As an organization, general discussions regarding the use of simulation to assess Ebola preparedness were initially entertained when the first health care workers returned from West Africa infected with Ebola. However, the urgency of this need was rapidly accelerated by the presence of an exposed health care worker in the region. It is a measure of the value of an integrated simulation program that our hospital-based simulation program was able to rapidly mobilize to conduct appropriate progressive in situ simulations within 12 hours of the hospital leadership’s request. This was possible in large part because of the robust infrastructure of the simulation program and the simulation team’s substantial experience especially with in situ simulation. The simulation team was already extremely comfortable with in situ simulation and was proficient with using simulation as a means to identify system and process threats.
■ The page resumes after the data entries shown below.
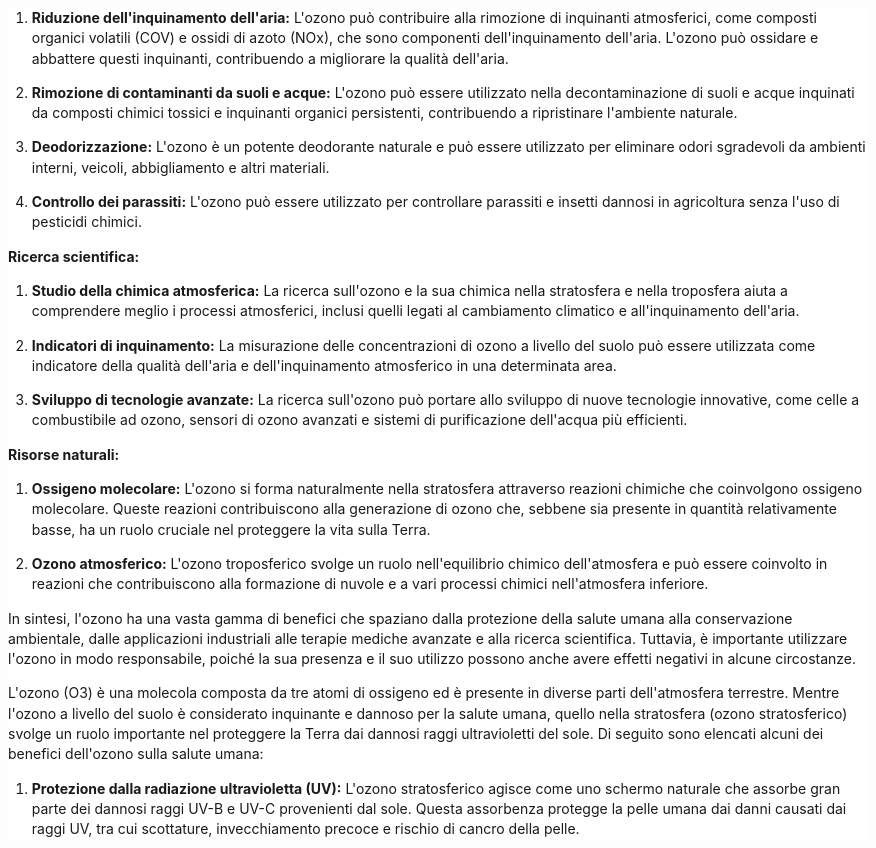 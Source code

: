 1. **Riduzione dell'inquinamento dell'aria:** L'ozono può contribuire alla rimozione di inquinanti atmosferici, come composti organici volatili (COV) e ossidi di azoto (NOx), che sono componenti dell'inquinamento dell'aria. L'ozono può ossidare e abbattere questi inquinanti, contribuendo a migliorare la qualità dell'aria.

2. **Rimozione di contaminanti da suoli e acque:** L'ozono può essere utilizzato nella decontaminazione di suoli e acque inquinati da composti chimici tossici e inquinanti organici persistenti, contribuendo a ripristinare l'ambiente naturale.

3. **Deodorizzazione:** L'ozono è un potente deodorante naturale e può essere utilizzato per eliminare odori sgradevoli da ambienti interni, veicoli, abbigliamento e altri materiali.

4. **Controllo dei parassiti:** L'ozono può essere utilizzato per controllare parassiti e insetti dannosi in agricoltura senza l'uso di pesticidi chimici.

**Ricerca scientifica:**

1. **Studio della chimica atmosferica:** La ricerca sull'ozono e la sua chimica nella stratosfera e nella troposfera aiuta a comprendere meglio i processi atmosferici, inclusi quelli legati al cambiamento climatico e all'inquinamento dell'aria.

2. **Indicatori di inquinamento:** La misurazione delle concentrazioni di ozono a livello del suolo può essere utilizzata come indicatore della qualità dell'aria e dell'inquinamento atmosferico in una determinata area.

3. **Sviluppo di tecnologie avanzate:** La ricerca sull'ozono può portare allo sviluppo di nuove tecnologie innovative, come celle a combustibile ad ozono, sensori di ozono avanzati e sistemi di purificazione dell'acqua più efficienti.

**Risorse naturali:**

1. **Ossigeno molecolare:** L'ozono si forma naturalmente nella stratosfera attraverso reazioni chimiche che coinvolgono ossigeno molecolare. Queste reazioni contribuiscono alla generazione di ozono che, sebbene sia presente in quantità relativamente basse, ha un ruolo cruciale nel proteggere la vita sulla Terra.

2. **Ozono atmosferico:** L'ozono troposferico svolge un ruolo nell'equilibrio chimico dell'atmosfera e può essere coinvolto in reazioni che contribuiscono alla formazione di nuvole e a vari processi chimici nell'atmosfera inferiore.

In sintesi, l'ozono ha una vasta gamma di benefici che spaziano dalla protezione della salute umana alla conservazione ambientale, dalle applicazioni industriali alle terapie mediche avanzate e alla ricerca scientifica. Tuttavia, è importante utilizzare l'ozono in modo responsabile, poiché la sua presenza e il suo utilizzo possono anche avere effetti negativi in alcune circostanze.



L'ozono (O3) è una molecola composta da tre atomi di ossigeno ed è presente in diverse parti dell'atmosfera terrestre. Mentre l'ozono a livello del suolo è considerato inquinante e dannoso per la salute umana, quello nella stratosfera (ozono stratosferico) svolge un ruolo importante nel proteggere la Terra dai dannosi raggi ultravioletti del sole. Di seguito sono elencati alcuni dei benefici dell'ozono sulla salute umana:

1. **Protezione dalla radiazione ultravioletta (UV):** L'ozono stratosferico agisce come uno schermo naturale che assorbe gran parte dei dannosi raggi UV-B e UV-C provenienti dal sole. Questa assorbenza protegge la pelle umana dai danni causati dai raggi UV, tra cui scottature, invecchiamento precoce e rischio di cancro della pelle.
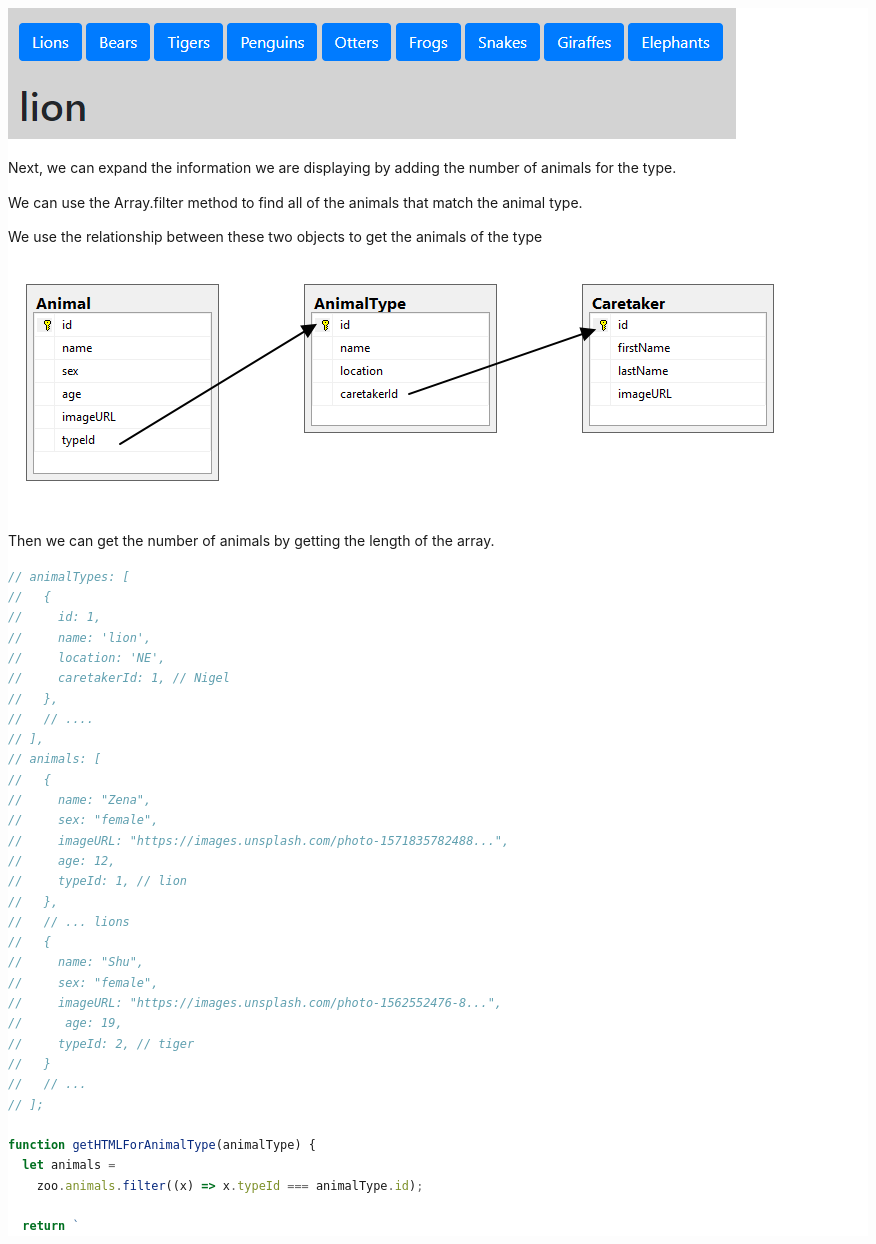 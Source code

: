 ![](../.gitbook/assets/image%20%28230%29.png)

Next, we can expand the information we are displaying by adding the number of animals for the type.

We can use the Array.filter method to find all of the animals that match the animal type.

We use the relationship between these two objects to get the animals of the type

![](../.gitbook/assets/image%20%2849%29.png)

Then we can get the number of animals by getting the length of the array.

```javascript
// animalTypes: [
//   {
//     id: 1,
//     name: 'lion',
//     location: 'NE',
//     caretakerId: 1, // Nigel
//   }, 
//   // ....
// ],
// animals: [
//   {
//     name: "Zena",
//     sex: "female",
//     imageURL: "https://images.unsplash.com/photo-1571835782488...",
//     age: 12,
//     typeId: 1, // lion
//   },
//   // ... lions
//   {
//     name: "Shu",
//     sex: "female",
//     imageURL: "https://images.unsplash.com/photo-1562552476-8...",
//      age: 19,
//     typeId: 2, // tiger
//   }
//   // ...
// ];

function getHTMLForAnimalType(animalType) { 
  let animals = 
    zoo.animals.filter((x) => x.typeId === animalType.id);

  return ` 
```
Appropriate critical scenarios were already a part of our simulation scenario library, and the simulation team was proficient at modifying these scenarios “on the fly.” In addition, the creativity of the simulation team, especially the simulation technologist’s ability to rapidly create simulated body fluids and ways of deploying these, was especially important for this situation. Daily report outs with leaders and administrators who have the ability and resources to resolve identified issues facilitated rapid improvement and the opportunity to evaluate solutions for unintended and unanticipated consequences.
Although the rapidity of simulation deployment in this situation is somewhat unusual, it speaks to the value of the simulation program to the organization and the benefits of investment in a robust simulation program to the organization. This type of response is not possible without an investment in simulation educators, technologists, and a robust simulation infrastructure.